2. Petitioner challenged King County, Preemption, and BNSF Control in separate review proceedings. The court of appeals consolidated the three cases and affirmed. It held that 49 U.S.C. 10501(b) and 11321(a) (Supp. II 1996) "explicitly grant the STB exclusive authority over railway projects like Stampede Pass" and preempt the local preapproval process that petitioner sought to impose here. Pet. App. 13a. That conclusion, the court noted, is consistent with this Court's broad construction of the predecessor to Section 11321(a) in Norfolk & Western Railway v. American Train Dispatchers' Ass'n, 499 U.S. 117 (1991), and with a variety of lower court decisions broadly interpreting the ICCTA's preemption provisions. Pet. App. 14a-16a.2 The court of appeals specifically rejected, as contrary to the statutory text and unworkable in practice, petitioner's proposal to confine the scope of those preemption provisions to state and local "economic" regulations. The court explained that, "if local authorities have the ability to impose 'environmental' permitting regulations on the railroad, such power will in fact amount to 'economic regulation' if the carrier is prevented from constructing, acquiring, operating, abandoning, or discontinuing a line." Id. at 16a.3
ARGUMENT
The decision of the court of appeals was correct and does not conflict with any decision of this Court or of another court of appeals. Further review is therefore not warranted.4
1. Sections 10501(b) and 11321(a) grant the STB exclusive authority over all aspects of the Stampede Pass project and, by their terms, preempt the preapproval requirements that petitioner sought to impose here. As the court of appeals recognized (Pet. App. 12a-16a), that conclusion comports with several district court decisions addressing those provisions (see note 2, supra), and with this Court's decision in Norfolk & Western Railway v. American Train Dispatchers' Ass'n, 499 U.S. 117 (1991) (Train Dispatchers). Train Dispatchers broadly construed the statutory predecessor to Section 11321(a) to encompass not just traditional economic regulation, but also collective bargaining obligations and, indeed, "all law as necessary to carry out [a federally] approved transaction." Id. at 129.
Petitioner does not appear to deny that, read according to their plain text, Sections 10501(b) and 11321(a) in fact preempt the preapproval requirements at issue. Relying on the legislative history of the ICCTA, however, petitioner advocates carving out, from the scope of the Act's preemption provisions, an exception for preapproval requirements concerning "environmental" and similar issues. See Pet. 13-20.

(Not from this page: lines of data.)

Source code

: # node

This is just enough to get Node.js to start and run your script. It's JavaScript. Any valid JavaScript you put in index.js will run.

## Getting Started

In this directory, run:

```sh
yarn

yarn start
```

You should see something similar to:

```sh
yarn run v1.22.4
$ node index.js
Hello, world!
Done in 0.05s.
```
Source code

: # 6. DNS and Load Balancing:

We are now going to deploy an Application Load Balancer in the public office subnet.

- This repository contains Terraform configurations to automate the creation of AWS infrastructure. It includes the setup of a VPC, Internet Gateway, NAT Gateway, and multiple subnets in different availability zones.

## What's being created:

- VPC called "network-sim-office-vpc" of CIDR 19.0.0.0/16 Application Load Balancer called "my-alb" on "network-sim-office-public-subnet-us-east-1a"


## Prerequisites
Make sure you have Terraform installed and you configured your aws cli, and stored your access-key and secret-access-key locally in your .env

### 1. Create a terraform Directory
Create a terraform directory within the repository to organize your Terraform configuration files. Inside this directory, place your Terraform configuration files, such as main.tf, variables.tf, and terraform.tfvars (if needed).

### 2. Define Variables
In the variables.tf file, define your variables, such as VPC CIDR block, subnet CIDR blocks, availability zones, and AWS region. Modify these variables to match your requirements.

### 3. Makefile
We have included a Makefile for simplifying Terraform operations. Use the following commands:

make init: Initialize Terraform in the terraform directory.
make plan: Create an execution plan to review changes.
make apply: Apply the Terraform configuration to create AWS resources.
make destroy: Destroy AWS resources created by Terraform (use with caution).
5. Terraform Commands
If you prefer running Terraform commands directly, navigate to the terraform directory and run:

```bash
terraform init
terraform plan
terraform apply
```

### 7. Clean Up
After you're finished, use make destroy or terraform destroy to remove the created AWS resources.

As an initial matter, the court of appeals was correct in holding that the plain language of the Act answers the question presented here and that recourse to the legislative history is therefore unnecessary. See Pet. App. 13a-14a; see also id. at 40a (determination by STB that same conclusion follows from Congress's total preemption of state regulation of spur and switching tracks); see generally Connecticut Nat'l Bank v. Germain, 503 U.S. 249, 253-254 (1992) ("We have stated time and again that courts must presume that a legislature says in a statute what it means and means in a statute what it says there."). In any event, even the passages of legislative history upon which petitioner relies do not support petitioner's proposed exception for preapproval requirements on environmental and other issues. Those passages suggest only that States retain certain "police powers" despite the broad scope of exclusive federal railroad regulation. Pet. 7-8 (quoting H.R. Rep. No. 311, 104th Cong., 1st Sess. 95-96 (1995)); see also Pet. 8-10. The passages identify criminal law prohibitions on "bribery and extortion" as examples of the "police powers" that the Act does not preempt (see Pet. 9-10), but they do not suggest any similar exception for the environmental and permitting requirements that petitioner sought to exercise here.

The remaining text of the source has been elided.